One of her plans is the Right Track Plan, an idea she came up with after seeing some of her constituents struggling with unemployment and wanting to start their own businesses but with no funds available.
“There are many times I’ve stood at people’s doors and said to them, ‘If you can’t get a job…you might want to think about starting your own company so you can create your own opportunities,'” she said . “But the problem is, if you’re unemployed or underemployed, you don’t even have the money to get a business license.”
She said the Right Orbit program would grant free temporary business licenses for six months, provided business owners agreed to participate in mentoring, they could be advised and “more likely to succeed”.
“At the same time, entrepreneurs don’t have to rely on receiving unemployment benefits,” she said. “They don’t need to enroll in Medicaid. They don’t need any type of social services or many of the social services they might need.”
A year ago, Spiegel announced her candidacy for secretary of state, but by February, she had changed her mind and entered the controller race instead. Spiegel said she realized the “right track plan” would bring greater benefits in the controller’s office.
“When I started thinking about this and started thinking about how important it is to the country to have a strong CFO, it became really aligned with my experience,” Spiegel said. “It’s a place where I can really add a lot of value.”
Spiegel said she wants to make sure the state has the resources it needs and enough money that it can come from collecting debts owed to the state. On the enforcement of dues payments, the 2021 legislature passed AB482, which allows the secretary of state’s office to suspend the business licenses of those who owe money to the state.
Hopeful controllers say it comes down to the prerogative of doing business in Nevada.
“I’m also working with the attorney general’s office to make sure we’re dealing with what has to be done and that the force of the law is actually being implemented,” she said. “Just saying to someone ‘please pay off your debts’, It didn’t really work.”
She said increasing arrears to the state could pay dividends by making more money for national priorities without raising taxes.
Asked if she thought Nevada was ready for a recession and the Fed tried to keep inflation in check by raising interest rates, Spiegel said “it depends.”

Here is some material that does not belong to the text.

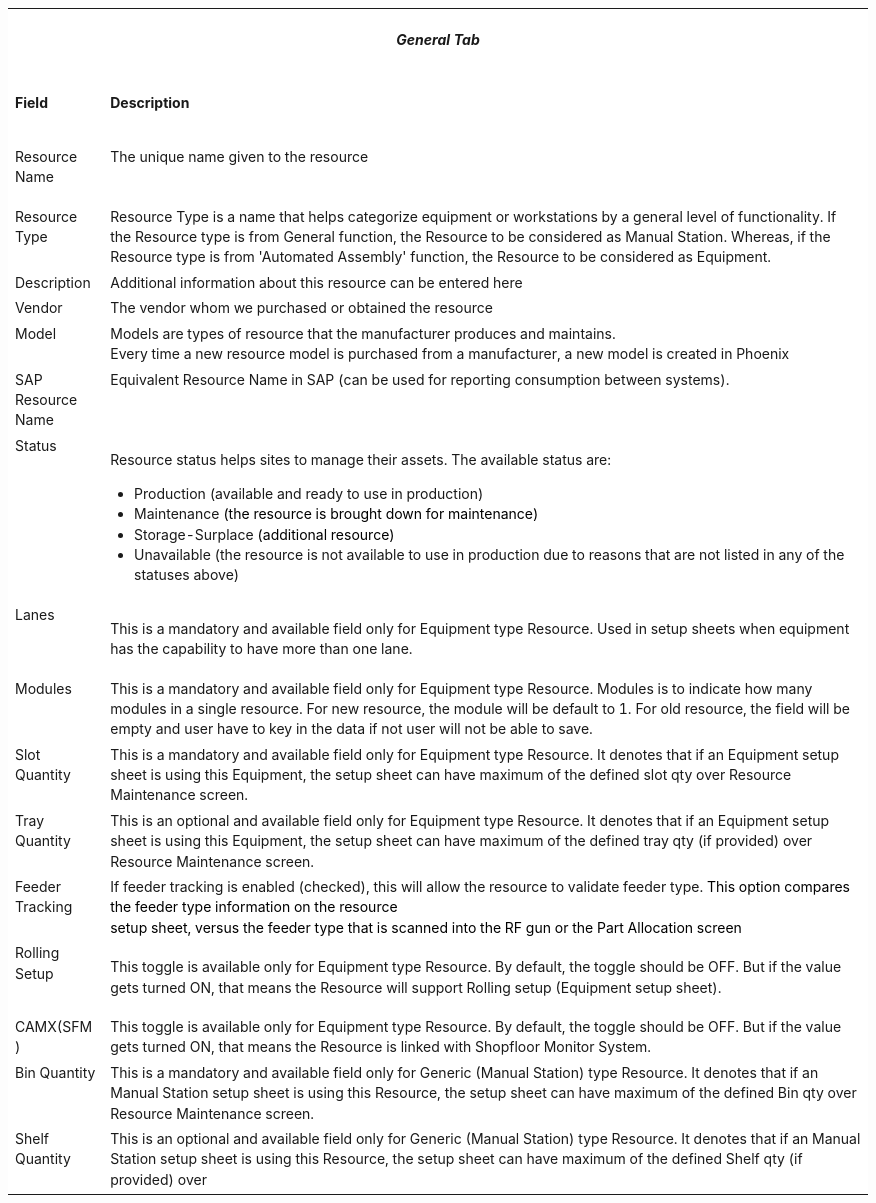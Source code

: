 <table class="wrapped confluenceTable" style="width: 1183.0px;"><colgroup><col style="width: 111.0px;" /><col style="width: 1071.0px;" /></colgroup><tbody><tr><td style="width: 1183.0px;" colspan="2" class="confluenceTd"><h5 style="text-align: center;" id="ResourcesMaintenance-GeneralTab"><strong>General Tab</strong></h5></td></tr><tr><td class="highlight-grey confluenceTd" style="width: 112.0px;" data-highlight-colour="grey"><p><strong>Field</strong></p></td><td class="highlight-grey confluenceTd" style="width: 1071.0px;" data-highlight-colour="grey"><p><strong>Description</strong></p></td></tr><tr><td style="width: 112.0px;" class="confluenceTd"><p>Resource Name</p></td><td style="width: 1071.0px;" class="confluenceTd"><p>The unique name given to the resource</p></td></tr><tr><td style="width: 112.0px;" class="confluenceTd"><span>Resource Type</span></td><td style="width: 1071.0px;" class="confluenceTd">Resource Type is a name that helps categorize equipment or workstations by a general level of functionality. If the Resource type is from General function, the Resource to be considered as Manual Station. Whereas, if the Resource type is from 'Automated Assembly' function, the Resource to be considered as Equipment.</td></tr><tr><td style="width: 112.0px;" class="confluenceTd">Description</td><td style="width: 1071.0px;" class="confluenceTd">Additional information about this resource can be entered here</td></tr><tr><td style="width: 112.0px;" class="confluenceTd">Vendor</td><td style="width: 1071.0px;" class="confluenceTd">The vendor whom we purchased or obtained the resource</td></tr><tr><td style="width: 112.0px;" class="confluenceTd">Model</td><td style="width: 1071.0px;" class="confluenceTd">Models are types of resource that the manufacturer produces and maintains. <br />Every time a new resource model is purchased from a manufacturer, a new model is created in Phoenix</td></tr><tr><td style="width: 112.0px;" class="confluenceTd">SAP Resource Name</td><td style="width: 1071.0px;" class="confluenceTd">Equivalent Resource Name in SAP (can be used for reporting consumption between systems).</td></tr><tr><td style="width: 112.0px;" class="confluenceTd">Status</td><td style="width: 1071.0px;" class="confluenceTd"><p>Resource status helps sites to manage their assets. The available status are:</p><ul><li>Production (available and ready to use in production)</li><li>Maintenance <span style="color: rgb(0,0,0);">(the resource is brought down for maintenance)</span></li><li>Storage-Surplace <span style="color: rgb(0,0,0);">(additional resource)</span></li><li>Unavailable (the resource is not available to use in production due to reasons that are not listed in any of the statuses above)</li></ul></td></tr><tr><td style="width: 112.0px;" class="confluenceTd">Lanes</td><td style="width: 1071.0px;" class="confluenceTd"><p>This is a mandatory and available field only for Equipment type Resource. Used in setup sheets when equipment has the capability to have more than one lane. </p></td></tr><tr><td style="width: 112.0px;" class="confluenceTd">Modules</td><td style="width: 1071.0px;" class="confluenceTd">This is a mandatory and available field only for Equipment type Resource. Modules is to indicate how many modules in a single resource. For new resource, the module will be default to 1. For old resource, the field will be empty and user have to key in the data if not user will not be able to save. </td></tr><tr><td colspan="1" class="confluenceTd">Slot Quantity</td><td colspan="1" class="confluenceTd">This is a mandatory and available field only for Equipment type Resource. It denotes that if an Equipment setup sheet is using this Equipment, the setup sheet can have maximum of the defined slot qty over Resource Maintenance screen.</td></tr><tr><td colspan="1" class="confluenceTd">Tray Quantity</td><td colspan="1" class="confluenceTd">This is an optional and available field only for Equipment type Resource. It denotes that if an Equipment setup sheet is using this Equipment, the setup sheet can have maximum of the defined tray qty (if provided) over Resource Maintenance screen.</td></tr><tr><td style="width: 112.0px;" class="confluenceTd">Feeder Tracking</td><td style="width: 1071.0px;" class="confluenceTd">If feeder tracking is enabled (checked), this will allow the resource to validate feeder type. <span style="color: rgb(0,0,0);">This option compares the feeder type information on the resource </span><br /><span style="color: rgb(0,0,0);">setup sheet, versus the feeder type that is scanned into the RF gun or the Part Allocation screen</span></td></tr><tr><td colspan="1" class="confluenceTd">Rolling Setup</td><td colspan="1" class="confluenceTd"><p>This toggle is available only for Equipment type Resource. By default, the toggle should be OFF. But if the value gets turned ON, that means the Resource will support Rolling setup (Equipment setup sheet).</p></td></tr><tr><td colspan="1" class="confluenceTd">CAMX(SFM)</td><td colspan="1" class="confluenceTd">This toggle is available only for Equipment type Resource. By default, the toggle should be OFF. But if the value gets turned ON, that means the Resource is linked with Shopfloor Monitor System.</td></tr><tr><td colspan="1" class="confluenceTd">Bin Quantity</td><td colspan="1" class="confluenceTd">This is a mandatory and available field only for Generic (Manual Station) type Resource. It denotes that if an Manual Station setup sheet is using this Resource, the setup sheet can have maximum of the defined Bin qty over Resource Maintenance screen.</td></tr><tr><td colspan="1" class="confluenceTd">Shelf Quantity</td><td colspan="1" class="confluenceTd">This is an optional and available field only for Generic (Manual Station) type Resource. It denotes that if an Manual Station setup sheet is using this Resource, the setup sheet can have maximum of the defined Shelf qty (if provided) over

She explained that there’s still a lot of pent-up travel demand — the state’s economy still relies heavily on tourism — and that month after month, tourism and gaming continue to break records. If it keeps up, she said, it would allow the state to have a “pre-emptive fund” to help in a recession.
“But at the same time, the state also needs to be able to live within its own budgetary needs,” Spiegel added. “[We need to] See how we can better manage the money we have because we don’t have enough money to meet the state’s needs. ”
As CFO, Spiegel said she will hold roundtables with business owners, whether in person or virtually, to ask directly how their country can better serve businesses and what they need.
“It doesn’t tell them what we’re going to do for them. It’s asking them so we can respond,” she said. “Really understood…because you have different problems in northern Nevada than southern Nevada and rural Nevada. The problem is, we have to make Nevada work for everyone.”
Spiegel also hopes to use her experience with technology to upgrade the controller’s status supplier portal, which she believes is unwieldy, outdated, and cumbersome.
“You always have to think about the user experience,” she said, whether it’s reaching out to the community to pass legislation or making the vendor experience easier with an updated portal. “I always go to my constituents and ask them what’s important to them…I think the government has to be responsive to the needs of Nevadans.”